Pruitt Had Aide Ask About Chick-fil-A 'Business Opportunity'
Environmental Protection Agency chief Scott Pruitt had an agency staffer reach out to Chick-fil-A on government email about a "potential business opportunity," emails show. The opportunity, according to one former EPA senior staff member, was exploring the possibility of a Chick-fil-A franchise for Pruitt's wife. Pruitt is the former Oklahoma Attorney General.
It was the second disclosure in as many days of Pruitt asking agency staff to do personal tasks for him. Democratic lawmakers released a transcript Monday of an interview with a top Pruitt aide who said the EPA chief asked her to reach out to the Trump International Hotel about buying a used mattress.
Federal ethics rules bar government employees from using their positions for private gain and prohibit supervisors from directing their subordinates to carry out personal errands.
EPA mails obtained by the Sierra Club under the Freedom of Information Act show Sydney Hupp, then Pruitt's scheduler, reaching out to Chick-fil-A executive Dan Cathy on May 18, 2017, for a meeting, at Pruitt's request, she wrote in the email.
"The administrator didn't mention a specific topic but I will touch base with him to see if there is one," Hupp said in one email.
She followed up the next day. "The administrator would like to talk about a potential business opportunity."
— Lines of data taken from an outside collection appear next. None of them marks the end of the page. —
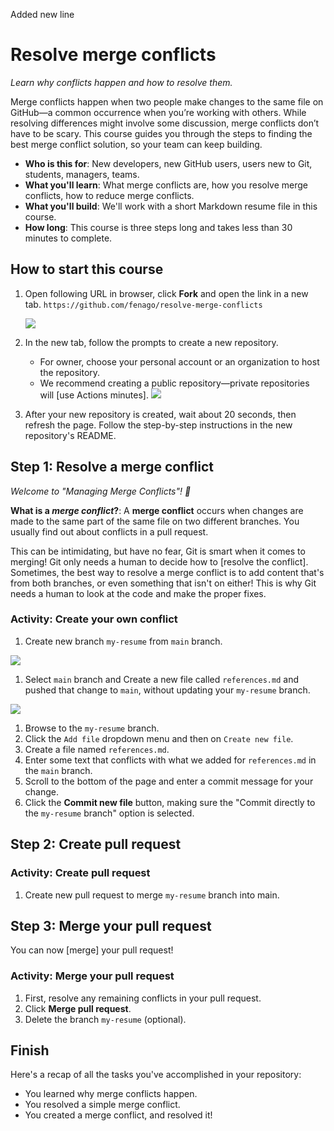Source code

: Added new line

# Resolve merge conflicts

_Learn why conflicts happen and how to resolve them._

Merge conflicts happen when two people make changes to the same file on GitHub—a common occurrence when you’re working with others. While resolving differences might involve some discussion, merge conflicts don’t have to be scary. This course guides you through the steps to finding the best merge conflict solution, so your team can keep building.

- **Who is this for**: New developers, new GitHub users, users new to Git, students, managers, teams.
- **What you'll learn**: What merge conflicts are, how you resolve merge conflicts, how to reduce merge conflicts.
- **What you'll build**: We'll work with a short Markdown resume file in this course.
- **How long**: This course is three steps long and takes less than 30 minutes to complete.

## How to start this course

1. Open following URL in browser, click **Fork** and open the link in a new tab.
   `https://github.com/fenago/resolve-merge-conflicts`

   ![](./images/1.jpg)
2. In the new tab, follow the prompts to create a new repository.
   - For owner, choose your personal account or an organization to host the repository.
   - We recommend creating a public repository—private repositories will [use Actions minutes].
    ![](./images/2.jpg)
3. After your new repository is created, wait about 20 seconds, then refresh the page. Follow the step-by-step instructions in the new repository's README.

<summary><h2>Step 1: Resolve a merge conflict</h2></summary>

_Welcome to "Managing Merge Conflicts"! :wave:_

**What is a _merge conflict_?**: A **merge conflict** occurs when changes are made to the same part of the same file on two different branches. You usually find out about conflicts in a pull request.

This can be intimidating, but have no fear, Git is smart when it comes to merging! Git only needs a human to decide how to [resolve the conflict]. Sometimes, the best way to resolve a merge conflict is to add content that's from both branches, or even something that isn't on either! This is why Git needs a human to look at the code and make the proper fixes.

### Activity: Create your own conflict


1. Create new branch `my-resume` from `main` branch.

![](./images/3.jpg)

1. Select `main` branch and Create a new file called `references.md` and pushed that change to `main`, without updating your `my-resume` branch.

![](./images/4.jpg)

1. Browse to the `my-resume` branch.
1. Click the `Add file` dropdown menu and then on `Create new file`.
1. Create a file named `references.md`.
1. Enter some text that conflicts with what we added for `references.md` in the `main` branch.
1. Scroll to the bottom of the page and enter a commit message for your change.
1. Click the **Commit new file** button, making sure the "Commit directly to the `my-resume` branch" option is selected.

<summary><h2>Step 2: Create pull request</h2></summary>

### Activity: Create pull request
1. Create new pull request to merge `my-resume` branch into main.


<summary><h2>Step 3: Merge your pull request</h2></summary>

You can now [merge] your pull request!

### Activity: Merge your pull request

1. First, resolve any remaining conflicts in your pull request.
1. Click **Merge pull request**.
1. Delete the branch `my-resume` (optional).

<summary><h2>Finish</h2></summary>

Here's a recap of all the tasks you've accomplished in your repository:

- You learned why merge conflicts happen.
- You resolved a simple merge conflict.
- You created a merge conflict, and resolved it!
Former EPA deputy chief of staff Kevin Chmielewski said in an interview Tuesday that Millan Hupp, also a top aide to Pruitt, told him that the administrator was inquiring about the possibility of his wife acquiring a franchise with the chain.
He said Pruitt, Millan Hupp and "the Oklahoma people" were doing what they could to find a job for Marlyn Pruitt in the Washington area.
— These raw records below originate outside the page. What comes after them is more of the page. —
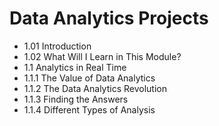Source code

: # Data Analytics Projects
- 1.01 Introduction
- 1.02 What Will I Learn in This Module?
- 1.1 Analytics in Real Time
- 1.1.1 The Value of Data Analytics
- 1.1.2 The Data Analytics Revolution
- 1.1.3 Finding the Answers
- 1.1.4 Different Types of Analysis


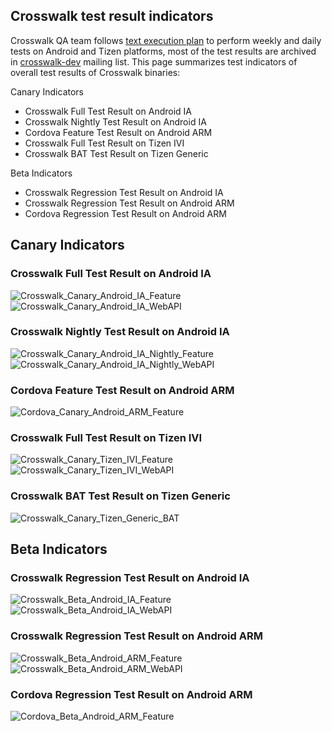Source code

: ## Crosswalk test result indicators

Crosswalk QA team follows [text execution plan](Crosswalk-testing-home) to perform weekly and daily tests on Android and Tizen platforms, most of the test results are archived in [crosswalk-dev](https://lists.crosswalk-project.org/pipermail/crosswalk-dev/) mailing list. This page summarizes test indicators of overall test results of Crosswalk binaries:

Canary Indicators
* Crosswalk Full Test Result on Android IA
* Crosswalk Nightly Test Result on Android IA
* Cordova Feature Test Result on Android ARM
* Crosswalk Full Test Result on Tizen IVI
* Crosswalk BAT Test Result on Tizen Generic

Beta Indicators
* Crosswalk Regression Test Result on Android IA
* Crosswalk Regression Test Result on Android ARM
* Cordova Regression Test Result on Android ARM

## Canary Indicators

### Crosswalk Full Test Result on Android IA

![Crosswalk_Canary_Android_IA_Feature](assets/android_ia_feature.png)
![Crosswalk_Canary_Android_IA_WebAPI](assets/android_ia_webapi.png)

### Crosswalk Nightly Test Result on Android IA 
![Crosswalk_Canary_Android_IA_Nightly_Feature](assets/android_ia_nightly_feature.png)
![Crosswalk_Canary_Android_IA_Nightly_WebAPI](assets/android_ia_nightly_webapi.png)

### Cordova Feature Test Result on Android ARM
![Cordova_Canary_Android_ARM_Feature](assets/android_arm_cordova_feature.png)

### Crosswalk Full Test Result on Tizen IVI

![Crosswalk_Canary_Tizen_IVI_Feature](assets/tizen_ivi_feature.png)
![Crosswalk_Canary_Tizen_IVI_WebAPI](assets/tizen_ivi_webapi.png)

### Crosswalk BAT Test Result on Tizen Generic
![Crosswalk_Canary_Tizen_Generic_BAT](assets/tizen_generic_bat.png)

## Beta Indicators

### Crosswalk Regression Test Result on Android IA

![Crosswalk_Beta_Android_IA_Feature](assets/android_ia_beta_feature.png)
![Crosswalk_Beta_Android_IA_WebAPI](assets/android_ia_beta_webapi.png)

### Crosswalk Regression Test Result on Android ARM

![Crosswalk_Beta_Android_ARM_Feature](assets/android_arm_beta_feature.png)
![Crosswalk_Beta_Android_ARM_WebAPI](assets/android_arm_beta_webapi.png)

### Cordova Regression Test Result on Android ARM
![Cordova_Beta_Android_ARM_Feature](assets/android_arm_beta_cordova_feature.png)
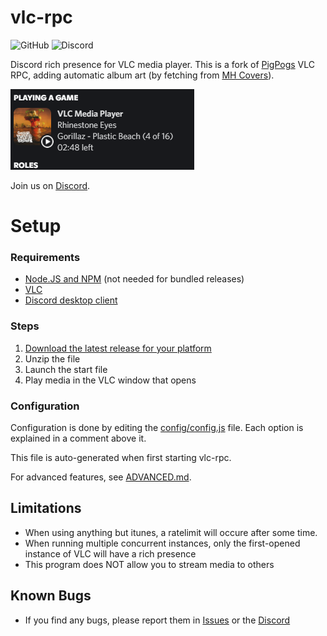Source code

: # vlc-rpc
![GitHub](https://img.shields.io/github/license/GreenDiscord/vlc-rpc) ![Discord](https://img.shields.io/discord/1044078573142687814)

Discord rich presence for VLC media player.
This is a fork of [PigPogs](https://github.com/Pigpog/vlc-discord-rpc) VLC RPC, adding automatic album art (by fetching from [MH Covers](https://covers.musichoarders.xyz)).

![Example](./example.png)

Join us on [Discord](https://discord.gg/CHegxjdFCD).

# Setup

### Requirements

- [Node.JS and NPM](https://nodejs.org/en/) (not needed for bundled releases)
- [VLC](https://www.videolan.org/index.html)
- [Discord desktop client](https://discord.com/)

### Steps

 1. [Download the latest release for your platform](https://github.com/GreenDiscord/vlc-rpc/releases)
 2. Unzip the file
 3. Launch the start file
 4. Play media in the VLC window that opens

### Configuration

Configuration is done by editing the [config/config.js](./src/helpers/configs/default_config.js) file.
Each option is explained in a comment above it.

This file is auto-generated when first starting vlc-rpc.

For advanced features, see [ADVANCED.md](./info/advanced.md).

## Limitations
 - When using anything but itunes, a ratelimit will occure after some time.
 - When running multiple concurrent instances, only the first-opened instance of VLC will have a rich presence
 - This program does NOT allow you to stream media to others

## Known Bugs
 - If you find any bugs, please report them in [Issues](https://github.com/GreenDiscord/vlc-rpc/issues) or the [Discord](https://discord.gg/CHegxjdFCD)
Pruitt and his aides also put out feelers among government and private contacts about interior decorator work for Pruitt's wife, according to Chmielewski, who says he was fired from the agency after challenging some of Pruitt's spending.
Neither the EPA or Chick-fil-A officials returned requests for comment.
Chick-fil-A representative Carrie Kurlander told The Washington Post, which first reported the story, that Pruitt had been interested in his wife becoming a franchise owner.
"Administrator Pruitt's wife started, but did not complete, the Chick-fil-A franchisee application," the Post quoted her as saying.
Pruitt's alleged use of his EPA position to help job-search for his family is improper because he put aides to work, and because "by using his staff he brought in the imprimatur of the agency, he invoked the authority of the agency," said Virginia Canter, ethics counsel with the Citizens for Responsibility and Ethics in Washington nonprofit. "Under no circumstances is it appropriate to do that."
Asked about the latest disclosures, White House spokeswoman Sarah Huckabee Sanders said Tuesday, "We continue to have concerns and look into those and we'll address them."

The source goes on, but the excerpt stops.